PETALING JAYA: Despite lower earnings for the quarter ended July 31, 2025, Astro Malaysia Holdings Bhd still remains encouraged.
In a filing with Bursa Malaysia, the entertainment holding company said it posted a lower revenue of RM683.21mil for the second quarter ended July 31, 2025, compared with RM787.30mil achieved in the same quarter last year.
The drop was due to lower subscription revenue, sales of programming rights and advertising revenue.
Its net profit for the quarter under review, meanwhile, was also lower at RM16.39mil compared to RM54.71mil last year.
This was on the back of lower earnings before interest, taxes, depreciation and amortisation and higher net financing costs, which were impacted by unfavourable unrealised foreign exchange arising from unhedged lease liabilities and the depreciation of property, plant and equipment.
The group said it remains cash-generative with free cashflow of RM138mil for the quarter.
Group chief executive officer Euan Smith said the road ahead will be challenging but noted that the second quarter proved that the company was “still pressing on”.
“We will keep on growing customers, strengthening the adjacent businesses and reducing legacy costs, all the while staying true to our mission of being Malaysia’s number one entertainment and streaming destination,” Smith said.
According to Smith, new engines of growth have been taking shape, as sooka marked its fourth anniversary as Malaysia’s number one sports app this quarter, despite not having any major sports tournament.

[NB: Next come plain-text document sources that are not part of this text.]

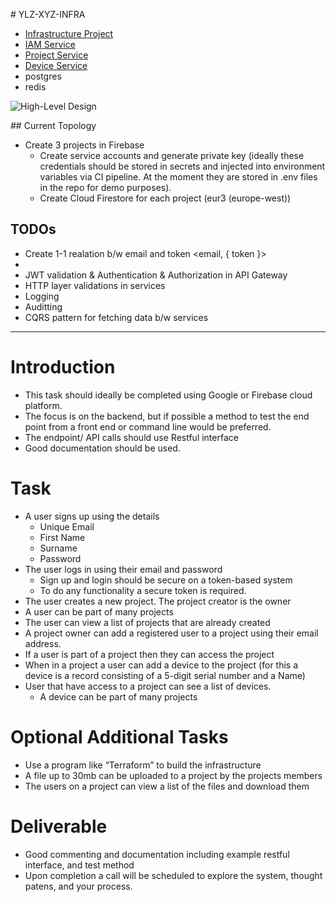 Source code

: # YLZ-XYZ-INFRA

- [Infrastructure Project](https://github.com/aytekinyaliz/ylz-xyz-infra)
- [IAM Service](https://github.com/aytekinyaliz/ylz-xyz-iam-svc)
- [Project Service](https://github.com/aytekinyaliz/ylz-xyz-project-svc)
- [Device Service](https://github.com/aytekinyaliz/ylz-xyz-device-svc)
- postgres
- redis

![High-Level Design](./_files_/High-Level_Design.jpg)


## Current Topology
  - Create 3 projects in Firebase
    - Create service accounts and generate private key (ideally these credentials should be stored in secrets and injected into environment variables via CI pipeline. At the moment they are stored in .env files in the repo for demo purposes).
    - Create Cloud Firestore for each project (eur3 (europe-west))



## TODOs
  - Create 1-1 realation b/w email and token <email, { token }>
  - 
  - JWT validation & Authentication & Authorization in API Gateway
  - HTTP layer validations in services
  - Logging
  - Auditting
  - CQRS pattern for fetching data b/w services



- - -

# Introduction

* This task should ideally be completed using Google or Firebase cloud platform.
* The focus is on the backend, but if possible a method to test the end point from a front end or command line would be preferred.
* The endpoint/ API calls should use Restful interface
* Good documentation should be used.


# Task

- A user signs up using the details
  * Unique Email
  * First Name
  * Surname
  * Password
- The user logs in using their email and password
  * Sign up and login should be secure on a token-based system
  * To do any functionality a secure token is required.
- The user creates a new project.  The project creator is the owner
- A user can be part of many projects
- The user can view a list of projects that are already created
- A project owner can add a registered user to a project using their email address.
- If a user is part of a project then they can access the project
- When in a project a user can add a device to the project (for this a device is a record consisting of a 5-digit serial number and a Name)
- User that have access to a project can see a list of devices.
  * A device can be part of many projects


# Optional Additional Tasks

- Use a program like “Terraform” to build the infrastructure
- A file up to 30mb can be uploaded to a project by the projects members
- The users on a project can view a list of the files and download them


# Deliverable

- Good commenting and documentation including example restful interface, and test method
- Upon completion a call will be scheduled to explore the system, thought patens, and your process.
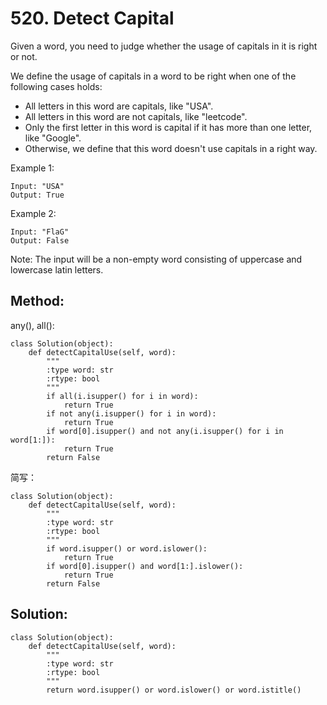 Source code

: # 520. Detect Capital

Given a word, you need to judge whether the usage of capitals in it is right or not.

We define the usage of capitals in a word to be right when one of the following cases holds:

- All letters in this word are capitals, like "USA".
- All letters in this word are not capitals, like "leetcode".
- Only the first letter in this word is capital if it has more than one letter, like "Google".
- Otherwise, we define that this word doesn't use capitals in a right way.

Example 1:

    Input: "USA"
    Output: True

Example 2:

    Input: "FlaG"
    Output: False

Note: The input will be a non-empty word consisting of uppercase and lowercase latin letters.

## Method:

any(), all():

    class Solution(object):
        def detectCapitalUse(self, word):
            """
            :type word: str
            :rtype: bool
            """
            if all(i.isupper() for i in word):
                return True
            if not any(i.isupper() for i in word):
                return True
            if word[0].isupper() and not any(i.isupper() for i in word[1:]):
                return True
            return False
            
简写：

    class Solution(object):
        def detectCapitalUse(self, word):
            """
            :type word: str
            :rtype: bool
            """
            if word.isupper() or word.islower():
                return True
            if word[0].isupper() and word[1:].islower():
                return True
            return False
            
## Solution:

    class Solution(object):
        def detectCapitalUse(self, word):
            """
            :type word: str
            :rtype: bool
            """
            return word.isupper() or word.islower() or word.istitle() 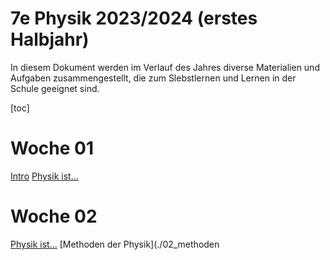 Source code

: 7e Physik 2023/2024 (erstes Halbjahr)
======================

In diesem Dokument werden im Verlauf des Jahres diverse Materialien und Aufgaben zusammengestellt, die zum Slebstlernen und Lernen in der Schule geeignet sind.

[toc]

# Woche 01

[Intro](./00_Intro.slides.md)
[Physik ist...](./01_physik_ist.md)

# Woche 02

[Physik ist...](./01_physik_ist.md)
[Methoden der Physik](./02_methoden
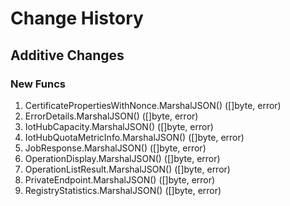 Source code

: # Change History

## Additive Changes

### New Funcs

1. CertificatePropertiesWithNonce.MarshalJSON() ([]byte, error)
1. ErrorDetails.MarshalJSON() ([]byte, error)
1. IotHubCapacity.MarshalJSON() ([]byte, error)
1. IotHubQuotaMetricInfo.MarshalJSON() ([]byte, error)
1. JobResponse.MarshalJSON() ([]byte, error)
1. OperationDisplay.MarshalJSON() ([]byte, error)
1. OperationListResult.MarshalJSON() ([]byte, error)
1. PrivateEndpoint.MarshalJSON() ([]byte, error)
1. RegistryStatistics.MarshalJSON() ([]byte, error)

Smith also said there was good momentum in Astro Fibre, which outperformed the market leaders in net additions this quarter – its customer base increased 12% year-on-year.
“Customers are responding to the simplicity and value of Astro One packs, and our newer Ultra and Ulti Boxes are driving satisfaction, reflected in the steady rise of our Net Promoter Scores.
“In August, we also recorded our first positive Pay-TV net add since 2018, a meaningful gain that signals all the hard work is bearing fruit,” he noted.
The group’s enterprise segment posted a 6% increase year-on-year even as softer consumer sentiment weighed on retail businesses.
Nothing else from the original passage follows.